Overall, the public broadcasters we spoke to appeared fairly sanguine about the advances of commercial broadcasters onto the preschool turf, an attitude that perhaps stems from a sense of comfort in their lengthy and successful preschool track records and relative lack of competition in the past. However, the apparent optimism aside, it’s evident that pubcasters are starting to step up their offense.
Theresa Plummer-Andrews, head of acquisitions and co-productions for BBC Children’s, says, ‘We look at everybody as a competitor. We treat the preschool block the same way as we treat the older children block. We have to have competitive programs.’
In a rather unique move, the BBC currently provides a two-hour branded block of programming on Nickelodeon UK called CBBC. The BBC has complete editorial control over CBBC, even producing the linking segments for the block. Plummer-Andrews explains: ‘We have the [CBBC] bug [logo] going throughout the block so that parents will know it’s BBC programming.’ She claims that the BBC’s main competitive advantage over other terrestrial broadcasters is having more airtime devoted to preschool and therefore being able to offer a greater variety of programming. Cable and satellite broadcasters, such as Nickelodeon and Disney Channel, do not yet pose a significant ratings threat because of the lesser penetration of cable and satellite in the U.K.

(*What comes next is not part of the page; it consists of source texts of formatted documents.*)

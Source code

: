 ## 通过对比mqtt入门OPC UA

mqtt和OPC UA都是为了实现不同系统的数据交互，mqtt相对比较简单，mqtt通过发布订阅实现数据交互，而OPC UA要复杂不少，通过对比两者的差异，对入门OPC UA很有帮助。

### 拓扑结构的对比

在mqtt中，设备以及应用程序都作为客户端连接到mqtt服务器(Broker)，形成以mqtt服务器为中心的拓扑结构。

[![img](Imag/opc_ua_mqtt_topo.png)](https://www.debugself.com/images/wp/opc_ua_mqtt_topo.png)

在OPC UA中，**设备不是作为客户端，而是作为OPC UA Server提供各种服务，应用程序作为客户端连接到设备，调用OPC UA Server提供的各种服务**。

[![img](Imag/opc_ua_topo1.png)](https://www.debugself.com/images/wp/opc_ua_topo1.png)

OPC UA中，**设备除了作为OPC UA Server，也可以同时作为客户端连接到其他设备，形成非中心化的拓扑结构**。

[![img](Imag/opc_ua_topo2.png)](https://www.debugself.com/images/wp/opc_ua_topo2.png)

In Canada, the CBC has added an hour to its preschool block for the fall and will be branding the block Children’s CBC, with on-air hosts and a state-of-the-art virtual set. ‘The children’s market is becoming more competitive, and in order to stay ahead of the game, we have to employ more and more creativity,’ says Adrian Mills, creative head of children’s, youth and day part, adding that the virtual set represents a significant financial and technological investment from the CBC, ‘which is unusual in preschool.’

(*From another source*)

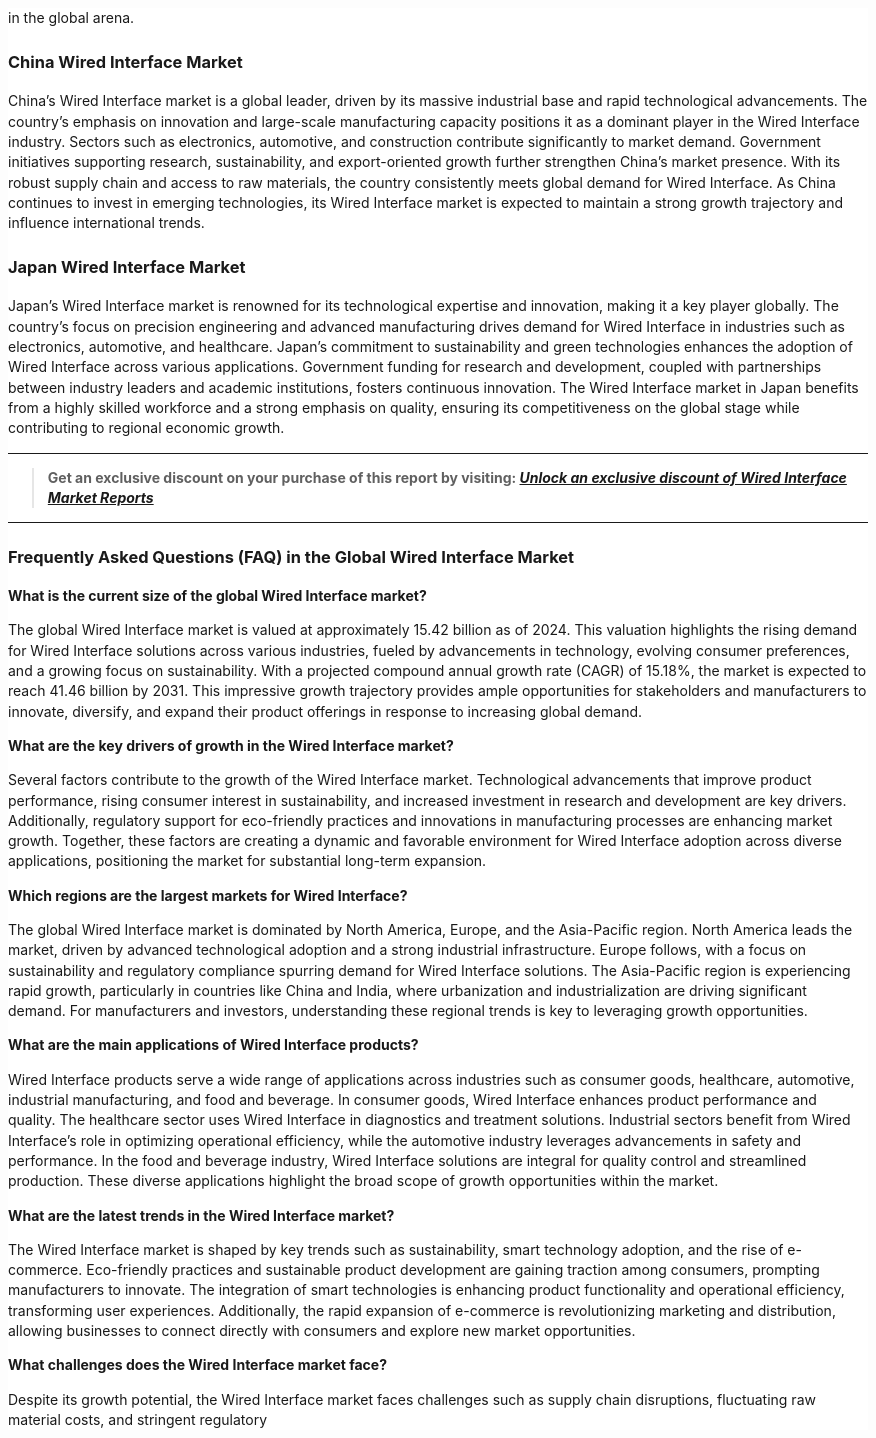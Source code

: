 in the global arena.</p><h3>China Wired Interface Market</h3><p>China&rsquo;s Wired Interface market is a global leader, driven by its massive industrial base and rapid technological advancements. The country&rsquo;s emphasis on innovation and large-scale manufacturing capacity positions it as a dominant player in the Wired Interface industry. Sectors such as electronics, automotive, and construction contribute significantly to market demand. Government initiatives supporting research, sustainability, and export-oriented growth further strengthen China&rsquo;s market presence. With its robust supply chain and access to raw materials, the country consistently meets global demand for Wired Interface. As China continues to invest in emerging technologies, its Wired Interface market is expected to maintain a strong growth trajectory and influence international trends.</p><h3>Japan Wired Interface Market</h3><p>Japan&rsquo;s Wired Interface market is renowned for its technological expertise and innovation, making it a key player globally. The country&rsquo;s focus on precision engineering and advanced manufacturing drives demand for Wired Interface in industries such as electronics, automotive, and healthcare. Japan&rsquo;s commitment to sustainability and green technologies enhances the adoption of Wired Interface across various applications. Government funding for research and development, coupled with partnerships between industry leaders and academic institutions, fosters continuous innovation. The Wired Interface market in Japan benefits from a highly skilled workforce and a strong emphasis on quality, ensuring its competitiveness on the global stage while contributing to regional economic growth.</p><hr /><blockquote><p><strong>Get an exclusive discount on your purchase of this report by visiting: <em><a href="://marketresearchpulse.com/ask-for-discount/62018?utm_source=Github&amp;utm_medium=0115">Unlock an exclusive discount of Wired Interface Market Reports</a></em>&nbsp;</strong></p></blockquote><hr /><h3>Frequently Asked Questions (FAQ) in the Global Wired Interface Market</h3><p><strong>What is the current size of the global Wired Interface market?</strong></p><p>The global Wired Interface market is valued at approximately 15.42 billion as of 2024. This valuation highlights the rising demand for Wired Interface solutions across various industries, fueled by advancements in technology, evolving consumer preferences, and a growing focus on sustainability. With a projected compound annual growth rate (CAGR) of 15.18%, the market is expected to reach 41.46 billion by 2031. This impressive growth trajectory provides ample opportunities for stakeholders and manufacturers to innovate, diversify, and expand their product offerings in response to increasing global demand.</p><p><strong>What are the key drivers of growth in the Wired Interface market?</strong></p><p>Several factors contribute to the growth of the Wired Interface market. Technological advancements that improve product performance, rising consumer interest in sustainability, and increased investment in research and development are key drivers. Additionally, regulatory support for eco-friendly practices and innovations in manufacturing processes are enhancing market growth. Together, these factors are creating a dynamic and favorable environment for Wired Interface adoption across diverse applications, positioning the market for substantial long-term expansion.</p><p><strong>Which regions are the largest markets for Wired Interface?</strong></p><p>The global Wired Interface market is dominated by North America, Europe, and the Asia-Pacific region. North America leads the market, driven by advanced technological adoption and a strong industrial infrastructure. Europe follows, with a focus on sustainability and regulatory compliance spurring demand for Wired Interface solutions. The Asia-Pacific region is experiencing rapid growth, particularly in countries like China and India, where urbanization and industrialization are driving significant demand. For manufacturers and investors, understanding these regional trends is key to leveraging growth opportunities.</p><p><strong>What are the main applications of Wired Interface products?</strong></p><p>Wired Interface products serve a wide range of applications across industries such as consumer goods, healthcare, automotive, industrial manufacturing, and food and beverage. In consumer goods, Wired Interface enhances product performance and quality. The healthcare sector uses Wired Interface in diagnostics and treatment solutions. Industrial sectors benefit from Wired Interface&rsquo;s role in optimizing operational efficiency, while the automotive industry leverages advancements in safety and performance. In the food and beverage industry, Wired Interface solutions are integral for quality control and streamlined production. These diverse applications highlight the broad scope of growth opportunities within the market.</p><p><strong>What are the latest trends in the Wired Interface market?</strong></p><p>The Wired Interface market is shaped by key trends such as sustainability, smart technology adoption, and the rise of e-commerce. Eco-friendly practices and sustainable product development are gaining traction among consumers, prompting manufacturers to innovate. The integration of smart technologies is enhancing product functionality and operational efficiency, transforming user experiences. Additionally, the rapid expansion of e-commerce is revolutionizing marketing and distribution, allowing businesses to connect directly with consumers and explore new market opportunities.</p><p><strong>What challenges does the Wired Interface market face?</strong></p><p>Despite its growth potential, the Wired Interface market faces challenges such as supply chain disruptions, fluctuating raw material costs, and stringent regulatory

Mills feels that the CBC’s big advantage vis-ˆ-vis commercial broadcasters ‘lies in the network’s ability to innovate and take risks and to spend money developing product,’ instead of being driven by profit objectives, which can lead to an overemphasis on merchandising revenue. ‘The big difference is we don’t sell to children. I think that parents have as much difficulty with the amount of selling that’s going on as they do with the amount of violence their children are exposed to [on TV].’
In the U.S., PBS has caught attention with its recent launch of Teletubbies. PBS’s director of children’s programming, Alice Cahn, says that as a public broadcaster, PBS has been in the business all along of ‘broadcasting programs that are commercially viable and excellent for children.’ She says she is thrilled that there is more good-quality programming on TV for preschoolers to choose from, and that she still has ‘every confidence that public television is the place parents go to and trust [for preschool].’
In terms of PBS’s response to increasing competition in the preschool marketplace, while Cahn would not go into detail, she did say that fall 1998 will see ‘an increased promotional presence and branding emphasis.’